Similarly, 15-year-old Amr, a refugee from Syria, dreams of being a reporter so he can tell the world the truth. Bishara, a 14-year-old from Somalia, wants to become a doctor to help people, while 10-year-old Ghazel simply wants to go to the moon and touch the clouds.

They are only a few of the millions of refugee children across the world, but The Dream Diaries, an online series (video above) by UNHCR, and social media influencers Humans of Amsterdam and Fetching_Tigerss, captures the hopes and dreams of a few refugee children who have found safety and new lives in Europe, to send out a message of hope.

“When children flee their home countries, they leave everything behind, except their hopes and dreams,” said Debra Barraud, co-creator of The Dream Diaries, and owner of the Humans of Amsterdam.

So Barraud, her colleague Benjamin Heertje, Annegien Schilling, who runs Fetching_Tigerss, and film-maker Kris Pouw set out on a 7,000-kilometre journey across Europe over the course of 16 days, to meet 12 refugee children. Their aim was not just to document their hopes and dreams in the film, but to create an image at the end of the project that symbolised their realisation.

“The general tone of pictures of people who are refugees is very sad and hopeless and almost depressing. I thought it was interesting that we created pictures that gave people hope,” said Schilling.
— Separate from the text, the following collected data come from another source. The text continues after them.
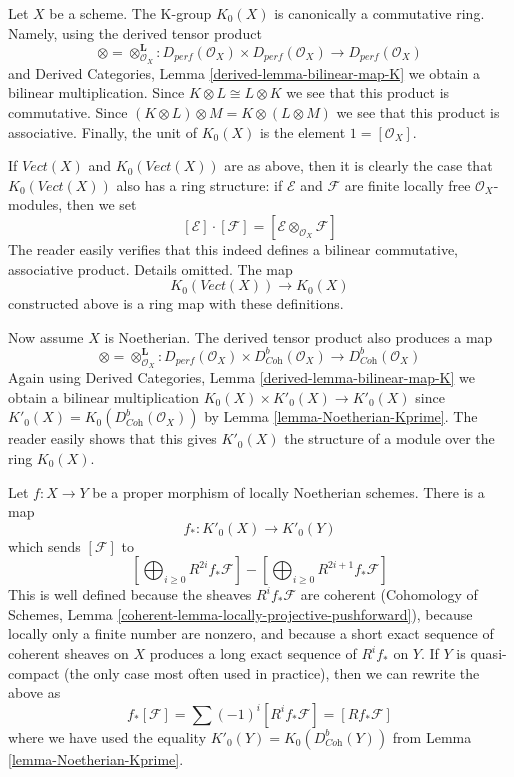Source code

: \begin{remark}
\label{remark-K-ring}
Let $X$ be a scheme. The K-group $K_0(X)$ is canonically a commutative ring.
Namely, using the derived tensor product
$$
\otimes = \otimes^\mathbf{L}_{\mathcal{O}_X} :
D_{perf}(\mathcal{O}_X) \times D_{perf}(\mathcal{O}_X)
\longrightarrow
D_{perf}(\mathcal{O}_X)
$$
and Derived Categories, Lemma \ref{derived-lemma-bilinear-map-K}
we obtain a bilinear multiplication. Since $K \otimes L \cong L \otimes K$
we see that this product is commutative. Since
$(K \otimes L) \otimes M = K \otimes (L \otimes M)$
we see that this product is associative.
Finally, the unit of $K_0(X)$ is the element $1 = [\mathcal{O}_X]$.

\medskip\noindent
If $\textit{Vect}(X)$ and $K_0(\textit{Vect}(X))$ are as above, then
it is clearly the case that $K_0(\textit{Vect}(X))$ also has a
ring structure: if $\mathcal{E}$ and $\mathcal{F}$ are finite locally free
$\mathcal{O}_X$-modules, then we set
$$
[\mathcal{E}] \cdot [\mathcal{F}] =
[\mathcal{E} \otimes_{\mathcal{O}_X} \mathcal{F}]
$$
The reader easily verifies that this indeed defines a bilinear
commutative, associative product. Details omitted. The map
$$
K_0(\textit{Vect}(X)) \longrightarrow K_0(X)
$$
constructed above is a ring map with these definitions.

\medskip\noindent
Now assume $X$ is Noetherian. The derived tensor product also produces
a map
$$
\otimes = \otimes^\mathbf{L}_{\mathcal{O}_X} :
D_{perf}(\mathcal{O}_X) \times D^b_{\textit{Coh}}(\mathcal{O}_X)
\longrightarrow
D^b_{\textit{Coh}}(\mathcal{O}_X)
$$
Again using Derived Categories, Lemma \ref{derived-lemma-bilinear-map-K}
we obtain a bilinear multiplication $K_0(X) \times K'_0(X) \to K'_0(X)$
since $K'_0(X) = K_0(D^b_{\textit{Coh}}(\mathcal{O}_X))$ by
Lemma \ref{lemma-Noetherian-Kprime}.
The reader easily shows that this gives $K'_0(X)$ the structure
of a module over the ring $K_0(X)$.
\end{remark}

\begin{remark}
\label{remark-pushforward-K}
Let $f : X \to Y$ be a proper morphism of locally Noetherian schemes.
There is a map
$$
f_* : K'_0(X) \longrightarrow K'_0(Y)
$$
which sends $[\mathcal{F}]$ to
$$
[\bigoplus\nolimits_{i \geq 0} R^{2i}f_*\mathcal{F}] -
[\bigoplus\nolimits_{i \geq 0} R^{2i + 1}f_*\mathcal{F}]
$$
This is well defined because the sheaves $R^if_*\mathcal{F}$
are coherent (Cohomology of Schemes, Lemma
\ref{coherent-lemma-locally-projective-pushforward}), because locally
only a finite number are nonzero, and because
a short exact sequence of coherent sheaves on $X$ produces a long
exact sequence of $R^if_*$ on $Y$. If $Y$ is quasi-compact (the only
case most often used in practice), then we can rewrite the above as
$$
f_*[\mathcal{F}] = \sum (-1)^i[R^if_*\mathcal{F}] = [Rf_*\mathcal{F}]
$$
where we have used the equality $K'_0(Y) = K_0(D^b_{\textit{Coh}}(Y))$ from
Lemma \ref{lemma-Noetherian-Kprime}.
\end{remark}

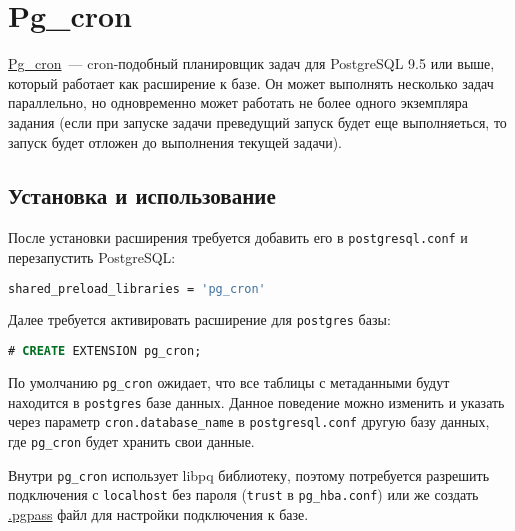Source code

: \section{Pg\_cron}

\href{https://github.com/citusdata/pg\_cron}{Pg\_cron}~--- cron-подобный планировщик задач для PostgreSQL 9.5 или выше, который работает как расширение к базе. Он может выполнять несколько задач параллельно, но одновременно может работать не более одного экземпляра задания (если при запуске задачи преведущий запуск будет еще выполняеться, то запуск будет отложен до выполнения текущей задачи).

\subsection{Установка и использование}

После установки расширения требуется добавить его в \lstinline!postgresql.conf! и перезапустить PostgreSQL:

\begin{lstlisting}[language=Bash,label=lst:pgcron1,caption=pg\_cron]
shared_preload_libraries = 'pg_cron'
\end{lstlisting}

Далее требуется активировать расширение для \lstinline!postgres! базы:

\begin{lstlisting}[language=SQL,label=lst:pgcron2,caption=pg\_cron]
# CREATE EXTENSION pg_cron;
\end{lstlisting}

По умолчанию \lstinline!pg_cron! ожидает, что все таблицы с метаданными будут находится в \lstinline!postgres! базе данных. Данное поведение можно изменить и указать через параметр \lstinline!cron.database_name! в \lstinline!postgresql.conf! другую базу данных, где \lstinline!pg_cron! будет хранить свои данные.

Внутри \lstinline!pg_cron! использует libpq библиотеку, поэтому потребуется разрешить подключения с \lstinline!localhost! без пароля (\lstinline!trust! в \lstinline!pg_hba.conf!) или же создать \href{https://www.postgresql.org/docs/current/static/libpq-pgpass.html}{.pgpass} файл для настройки подключения к базе.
One of the shots depicts Ayham, an eight-year-old who fled Syria, as a superhero, with lightning bolts pulsing from his fingers.

“I want to become a superhero so I don’t have to be afraid any more,” Ayham had told the Dream Diaries team. “I would end the fighting in Syria and then I would go back and kiss everything, really everything, also the bananas and the watermelons.”